**ASSIGNMENT:**
In the data below, which lines hold the word "DocType"? Copy them.

[Opening MATERIAL SHOWN section]

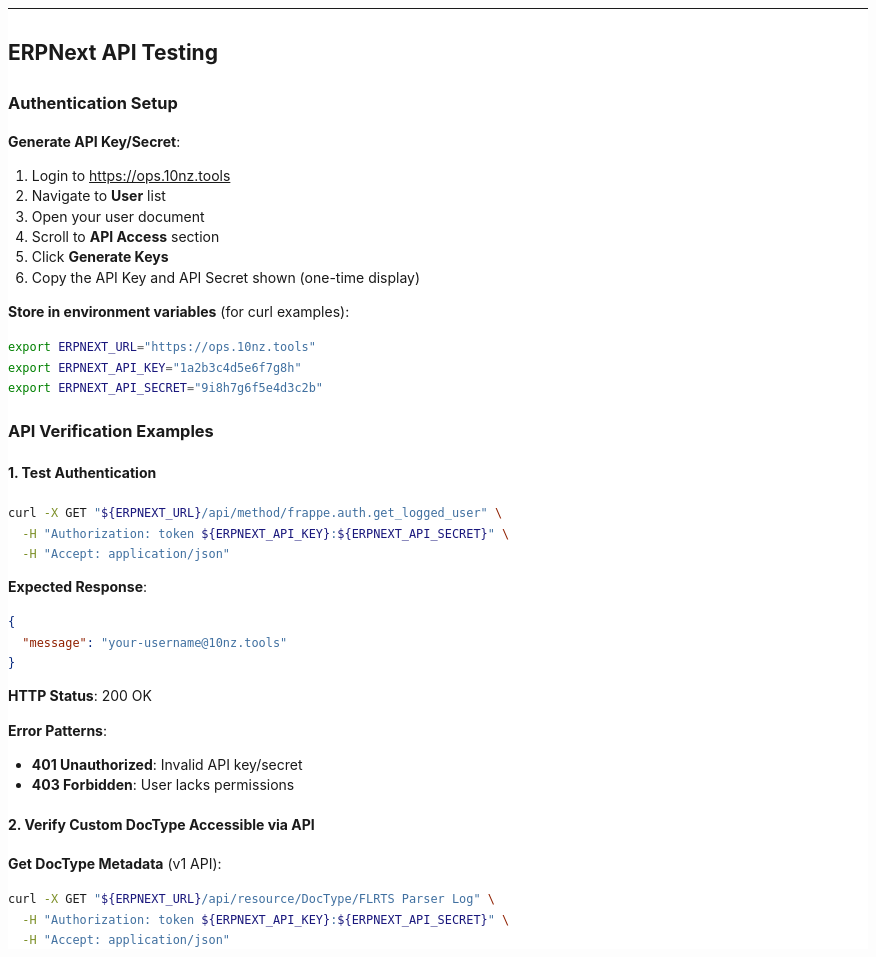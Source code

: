 
---

## ERPNext API Testing

### Authentication Setup

**Generate API Key/Secret**:

1. Login to <https://ops.10nz.tools>
2. Navigate to **User** list
3. Open your user document
4. Scroll to **API Access** section
5. Click **Generate Keys**
6. Copy the API Key and API Secret shown (one-time display)

**Store in environment variables** (for curl examples):

```bash
export ERPNEXT_URL="https://ops.10nz.tools"
export ERPNEXT_API_KEY="1a2b3c4d5e6f7g8h"
export ERPNEXT_API_SECRET="9i8h7g6f5e4d3c2b"
```

### API Verification Examples

#### 1. Test Authentication

```bash
curl -X GET "${ERPNEXT_URL}/api/method/frappe.auth.get_logged_user" \
  -H "Authorization: token ${ERPNEXT_API_KEY}:${ERPNEXT_API_SECRET}" \
  -H "Accept: application/json"
```

**Expected Response**:

```json
{
  "message": "your-username@10nz.tools"
}
```

**HTTP Status**: 200 OK

**Error Patterns**:

- **401 Unauthorized**: Invalid API key/secret
- **403 Forbidden**: User lacks permissions

#### 2. Verify Custom DocType Accessible via API

**Get DocType Metadata** (v1 API):

```bash
curl -X GET "${ERPNEXT_URL}/api/resource/DocType/FLRTS Parser Log" \
  -H "Authorization: token ${ERPNEXT_API_KEY}:${ERPNEXT_API_SECRET}" \
  -H "Accept: application/json"
```
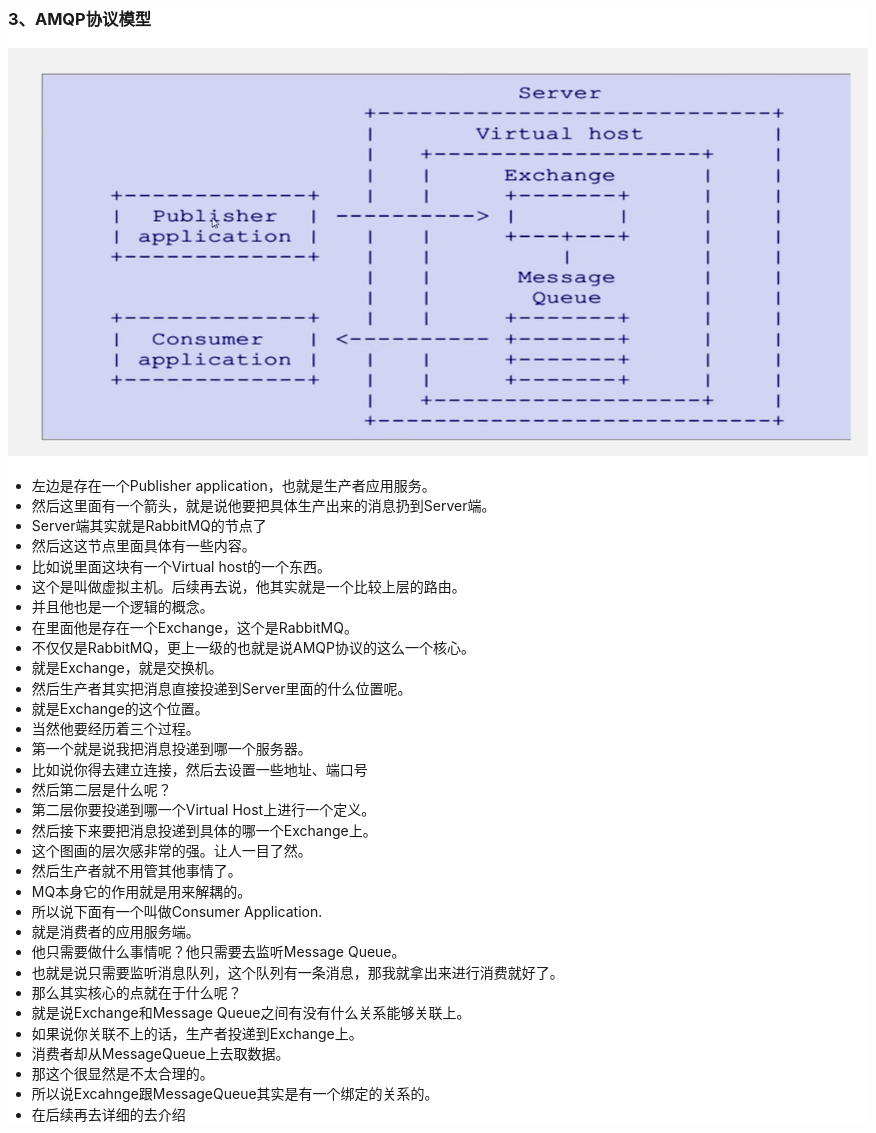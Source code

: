### 3、AMQP协议模型

![image-20220703175951213](assets/image-20220703175951213.png)

+ 左边是存在一个Publisher application，也就是生产者应用服务。
+ 然后这里面有一个箭头，就是说他要把具体生产出来的消息扔到Server端。
+ Server端其实就是RabbitMQ的节点了
+ 然后这这节点里面具体有一些内容。
+ 比如说里面这块有一个Virtual host的一个东西。
+ 这个是叫做虚拟主机。后续再去说，他其实就是一个比较上层的路由。
+ 并且他也是一个逻辑的概念。
+ 在里面他是存在一个Exchange，这个是RabbitMQ。
+ 不仅仅是RabbitMQ，更上一级的也就是说AMQP协议的这么一个核心。
+ 就是Exchange，就是交换机。
+ 然后生产者其实把消息直接投递到Server里面的什么位置呢。
+ 就是Exchange的这个位置。
+ 当然他要经历着三个过程。
+ 第一个就是说我把消息投递到哪一个服务器。
+ 比如说你得去建立连接，然后去设置一些地址、端口号
+ 然后第二层是什么呢？
+ 第二层你要投递到哪一个Virtual Host上进行一个定义。
+ 然后接下来要把消息投递到具体的哪一个Exchange上。
+ 这个图画的层次感非常的强。让人一目了然。
+ 然后生产者就不用管其他事情了。
+ MQ本身它的作用就是用来解耦的。
+ 所以说下面有一个叫做Consumer Application.
+ 就是消费者的应用服务端。
+ 他只需要做什么事情呢？他只需要去监听Message Queue。
+ 也就是说只需要监听消息队列，这个队列有一条消息，那我就拿出来进行消费就好了。
+ 那么其实核心的点就在于什么呢？
+ 就是说Exchange和Message Queue之间有没有什么关系能够关联上。
+ 如果说你关联不上的话，生产者投递到Exchange上。
+ 消费者却从MessageQueue上去取数据。
+ 那这个很显然是不太合理的。
+ 所以说Excahnge跟MessageQueue其实是有一个绑定的关系的。
+ 在后续再去详细的去介绍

[Closing MATERIAL SHOWN section]

**SOLUTION TO THIS PROBLEM:**
#### 2. Verify Custom DocType Accessible via API
**Get DocType Metadata** (v1 API):
curl -X GET "${ERPNEXT_URL}/api/resource/DocType/FLRTS Parser Log" \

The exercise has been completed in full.